**** Entries provided ****

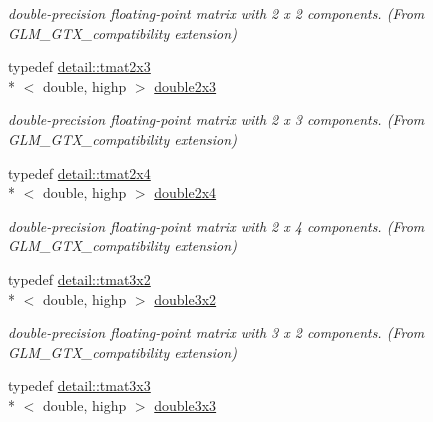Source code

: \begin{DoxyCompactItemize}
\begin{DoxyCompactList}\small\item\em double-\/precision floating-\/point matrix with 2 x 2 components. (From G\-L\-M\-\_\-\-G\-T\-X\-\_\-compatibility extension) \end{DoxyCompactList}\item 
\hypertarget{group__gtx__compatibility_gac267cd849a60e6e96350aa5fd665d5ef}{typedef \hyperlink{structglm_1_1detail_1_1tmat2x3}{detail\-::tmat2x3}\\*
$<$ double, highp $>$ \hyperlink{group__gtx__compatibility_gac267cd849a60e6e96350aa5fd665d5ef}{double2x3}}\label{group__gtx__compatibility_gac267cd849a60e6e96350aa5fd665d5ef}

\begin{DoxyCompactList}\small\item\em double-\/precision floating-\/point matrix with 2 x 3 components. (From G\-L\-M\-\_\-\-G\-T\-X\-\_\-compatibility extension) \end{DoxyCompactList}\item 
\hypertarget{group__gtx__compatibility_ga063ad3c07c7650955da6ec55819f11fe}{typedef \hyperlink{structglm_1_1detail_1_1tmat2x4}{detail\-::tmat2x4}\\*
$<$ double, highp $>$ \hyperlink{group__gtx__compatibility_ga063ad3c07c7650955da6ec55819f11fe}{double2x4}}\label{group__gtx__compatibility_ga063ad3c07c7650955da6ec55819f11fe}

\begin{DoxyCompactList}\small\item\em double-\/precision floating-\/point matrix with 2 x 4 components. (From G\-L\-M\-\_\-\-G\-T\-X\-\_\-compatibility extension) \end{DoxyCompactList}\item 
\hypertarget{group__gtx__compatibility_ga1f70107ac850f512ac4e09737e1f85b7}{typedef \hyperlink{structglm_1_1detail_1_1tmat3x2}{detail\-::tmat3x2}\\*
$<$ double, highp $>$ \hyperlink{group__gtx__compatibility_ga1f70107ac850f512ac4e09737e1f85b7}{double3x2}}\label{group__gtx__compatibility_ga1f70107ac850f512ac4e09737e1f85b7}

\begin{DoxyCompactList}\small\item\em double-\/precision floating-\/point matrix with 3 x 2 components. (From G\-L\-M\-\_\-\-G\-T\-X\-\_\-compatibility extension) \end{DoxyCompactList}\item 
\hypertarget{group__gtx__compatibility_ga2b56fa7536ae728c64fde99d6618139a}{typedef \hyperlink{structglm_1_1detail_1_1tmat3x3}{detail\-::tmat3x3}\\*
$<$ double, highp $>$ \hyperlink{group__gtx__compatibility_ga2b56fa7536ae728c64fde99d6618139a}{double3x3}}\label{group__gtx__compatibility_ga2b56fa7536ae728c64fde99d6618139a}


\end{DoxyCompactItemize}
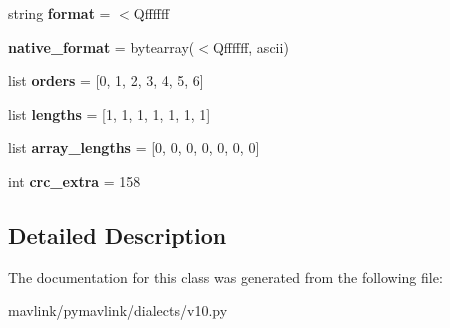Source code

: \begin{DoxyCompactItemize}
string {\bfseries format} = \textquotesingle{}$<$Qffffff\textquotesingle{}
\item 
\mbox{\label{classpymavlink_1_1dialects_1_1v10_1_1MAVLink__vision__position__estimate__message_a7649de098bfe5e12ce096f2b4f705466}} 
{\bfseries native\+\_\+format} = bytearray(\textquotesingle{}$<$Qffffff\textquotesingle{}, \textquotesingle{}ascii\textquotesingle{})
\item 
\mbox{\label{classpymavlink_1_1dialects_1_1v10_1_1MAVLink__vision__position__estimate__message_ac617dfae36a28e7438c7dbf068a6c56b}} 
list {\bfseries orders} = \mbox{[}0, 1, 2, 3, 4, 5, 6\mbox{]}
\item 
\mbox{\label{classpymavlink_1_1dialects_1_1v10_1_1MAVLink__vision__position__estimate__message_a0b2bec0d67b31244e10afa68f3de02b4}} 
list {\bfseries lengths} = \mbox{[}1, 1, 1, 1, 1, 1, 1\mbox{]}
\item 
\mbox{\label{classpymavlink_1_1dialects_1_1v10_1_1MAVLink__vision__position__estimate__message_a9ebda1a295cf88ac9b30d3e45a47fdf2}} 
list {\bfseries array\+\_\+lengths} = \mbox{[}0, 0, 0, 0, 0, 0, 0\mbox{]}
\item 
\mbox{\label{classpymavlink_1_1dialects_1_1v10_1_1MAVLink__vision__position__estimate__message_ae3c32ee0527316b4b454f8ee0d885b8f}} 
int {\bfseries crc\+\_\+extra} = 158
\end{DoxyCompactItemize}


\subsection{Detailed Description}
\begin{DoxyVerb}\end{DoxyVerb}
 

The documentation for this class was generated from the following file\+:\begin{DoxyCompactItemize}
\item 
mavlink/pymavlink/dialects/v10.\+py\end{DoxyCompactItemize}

****

▶ **Instructions to follow**
Whenever a line in the material above holds the string "components", copy that line in full.

▶ **Reply**
\begin{DoxyCompactList}\small\item\em double-\/precision floating-\/point matrix with 2 x 2 components. (From G\-L\-M\-\_\-\-G\-T\-X\-\_\-compatibility extension) \end{DoxyCompactList}\item 
\begin{DoxyCompactList}\small\item\em double-\/precision floating-\/point matrix with 2 x 3 components. (From G\-L\-M\-\_\-\-G\-T\-X\-\_\-compatibility extension) \end{DoxyCompactList}\item 
\begin{DoxyCompactList}\small\item\em double-\/precision floating-\/point matrix with 2 x 4 components. (From G\-L\-M\-\_\-\-G\-T\-X\-\_\-compatibility extension) \end{DoxyCompactList}\item 
\begin{DoxyCompactList}\small\item\em double-\/precision floating-\/point matrix with 3 x 2 components. (From G\-L\-M\-\_\-\-G\-T\-X\-\_\-compatibility extension) \end{DoxyCompactList}\item 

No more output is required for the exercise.